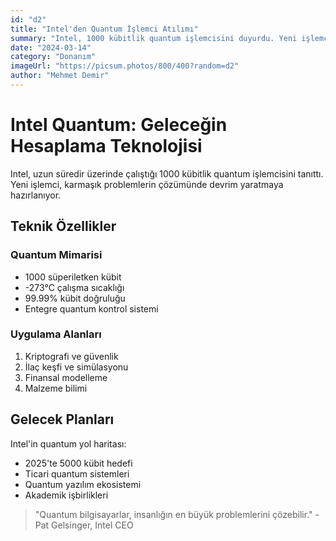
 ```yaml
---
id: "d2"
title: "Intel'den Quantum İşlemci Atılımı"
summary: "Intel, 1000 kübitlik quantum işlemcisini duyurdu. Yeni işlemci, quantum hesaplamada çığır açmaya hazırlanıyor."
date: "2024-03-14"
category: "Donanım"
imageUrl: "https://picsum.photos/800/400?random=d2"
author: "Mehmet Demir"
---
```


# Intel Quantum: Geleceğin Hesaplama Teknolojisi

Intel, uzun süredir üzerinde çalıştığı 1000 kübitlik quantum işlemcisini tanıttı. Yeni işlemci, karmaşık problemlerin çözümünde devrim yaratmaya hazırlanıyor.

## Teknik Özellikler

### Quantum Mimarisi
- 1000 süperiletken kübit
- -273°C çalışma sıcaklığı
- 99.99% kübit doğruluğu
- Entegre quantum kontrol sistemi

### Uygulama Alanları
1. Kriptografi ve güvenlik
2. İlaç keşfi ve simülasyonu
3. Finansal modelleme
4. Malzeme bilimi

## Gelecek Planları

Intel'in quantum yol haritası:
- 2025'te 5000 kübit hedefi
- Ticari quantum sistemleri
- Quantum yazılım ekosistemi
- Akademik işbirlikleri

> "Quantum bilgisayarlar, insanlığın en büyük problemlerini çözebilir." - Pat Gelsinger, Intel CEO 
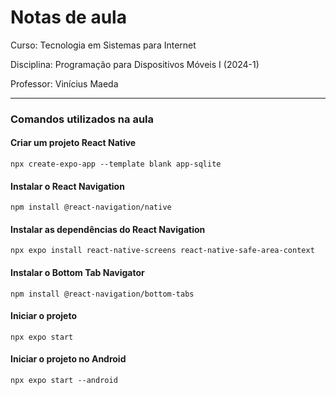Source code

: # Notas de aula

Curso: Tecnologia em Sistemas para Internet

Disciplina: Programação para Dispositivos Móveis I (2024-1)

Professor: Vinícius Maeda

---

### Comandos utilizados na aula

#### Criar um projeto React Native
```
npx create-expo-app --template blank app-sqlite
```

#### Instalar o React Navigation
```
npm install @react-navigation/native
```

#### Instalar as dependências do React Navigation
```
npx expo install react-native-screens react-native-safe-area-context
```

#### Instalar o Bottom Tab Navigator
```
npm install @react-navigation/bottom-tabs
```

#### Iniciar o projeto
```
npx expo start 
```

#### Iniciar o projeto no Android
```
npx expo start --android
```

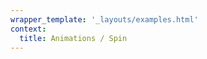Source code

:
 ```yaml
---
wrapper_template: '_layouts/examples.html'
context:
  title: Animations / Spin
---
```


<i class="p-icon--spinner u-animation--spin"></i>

■ **Required work**:
Word for word, restate all of the data, but do not copy the pictures.

■ **Output for this task**:
 ```yaml
---
id: "d2"
title: "Intel'den Quantum İşlemci Atılımı"
summary: "Intel, 1000 kübitlik quantum işlemcisini duyurdu. Yeni işlemci, quantum hesaplamada çığır açmaya hazırlanıyor."
date: "2024-03-14"
category: "Donanım"
imageUrl: "https://picsum.photos/800/400?random=d2"
author: "Mehmet Demir"
---
```


# Intel Quantum: Geleceğin Hesaplama Teknolojisi

Intel, uzun süredir üzerinde çalıştığı 1000 kübitlik quantum işlemcisini tanıttı. Yeni işlemci, karmaşık problemlerin çözümünde devrim yaratmaya hazırlanıyor.

## Teknik Özellikler

### Quantum Mimarisi
- 1000 süperiletken kübit
- -273°C çalışma sıcaklığı
- 99.99% kübit doğruluğu
- Entegre quantum kontrol sistemi

### Uygulama Alanları
1. Kriptografi ve güvenlik
2. İlaç keşfi ve simülasyonu
3. Finansal modelleme
4. Malzeme bilimi

## Gelecek Planları

Intel'in quantum yol haritası:
- 2025'te 5000 kübit hedefi
- Ticari quantum sistemleri
- Quantum yazılım ekosistemi
- Akademik işbirlikleri

> "Quantum bilgisayarlar, insanlığın en büyük problemlerini çözebilir." - Pat Gelsinger, Intel CEO 
Source code

: # Notas de aula

Curso: Tecnologia em Sistemas para Internet

Disciplina: Programação para Dispositivos Móveis I (2024-1)

Professor: Vinícius Maeda

---

### Comandos utilizados na aula

#### Criar um projeto React Native
```
npx create-expo-app --template blank app-sqlite
```

#### Instalar o React Navigation
```
npm install @react-navigation/native
```

#### Instalar as dependências do React Navigation
```
npx expo install react-native-screens react-native-safe-area-context
```

#### Instalar o Bottom Tab Navigator
```
npm install @react-navigation/bottom-tabs
```

#### Iniciar o projeto
```
npx expo start 
```

#### Iniciar o projeto no Android
```
npx expo start --android
```

Source code

:
 ```yaml
---
wrapper_template: '_layouts/examples.html'
context:
  title: Animations / Spin
---
```


<i class="p-icon--spinner u-animation--spin"></i>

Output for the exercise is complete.